RECORD SET Block Start

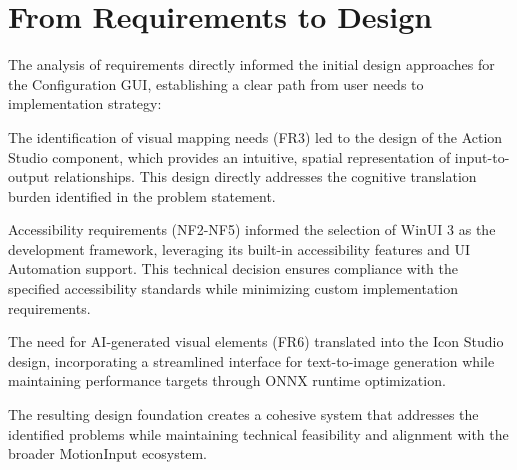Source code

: \section{From Requirements to Design}
The analysis of requirements directly informed the initial design approaches for the Configuration GUI, establishing a clear path from user needs to implementation strategy:

The identification of visual mapping needs (FR3) led to the design of the Action Studio component, which provides an intuitive, spatial representation of input-to-output relationships. This design directly addresses the cognitive translation burden identified in the problem statement.

Accessibility requirements (NF2-NF5) informed the selection of WinUI 3 as the development framework, leveraging its built-in accessibility features and UI Automation support. This technical decision ensures compliance with the specified accessibility standards while minimizing custom implementation requirements.

The need for AI-generated visual elements (FR6) translated into the Icon Studio design, incorporating a streamlined interface for text-to-image generation while maintaining performance targets through ONNX runtime optimization.

The resulting design foundation creates a cohesive system that addresses the identified problems while maintaining technical feasibility and alignment with the broader MotionInput ecosystem.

RECORD SET Block End

(EXERCISE AIM): Set down only the lines running from the line with "The identification of" to the end of the entries above, both included, exactly as they stand.

(ANSWER):
The identification of visual mapping needs (FR3) led to the design of the Action Studio component, which provides an intuitive, spatial representation of input-to-output relationships. This design directly addresses the cognitive translation burden identified in the problem statement.

Accessibility requirements (NF2-NF5) informed the selection of WinUI 3 as the development framework, leveraging its built-in accessibility features and UI Automation support. This technical decision ensures compliance with the specified accessibility standards while minimizing custom implementation requirements.

The need for AI-generated visual elements (FR6) translated into the Icon Studio design, incorporating a streamlined interface for text-to-image generation while maintaining performance targets through ONNX runtime optimization.

The resulting design foundation creates a cohesive system that addresses the identified problems while maintaining technical feasibility and alignment with the broader MotionInput ecosystem.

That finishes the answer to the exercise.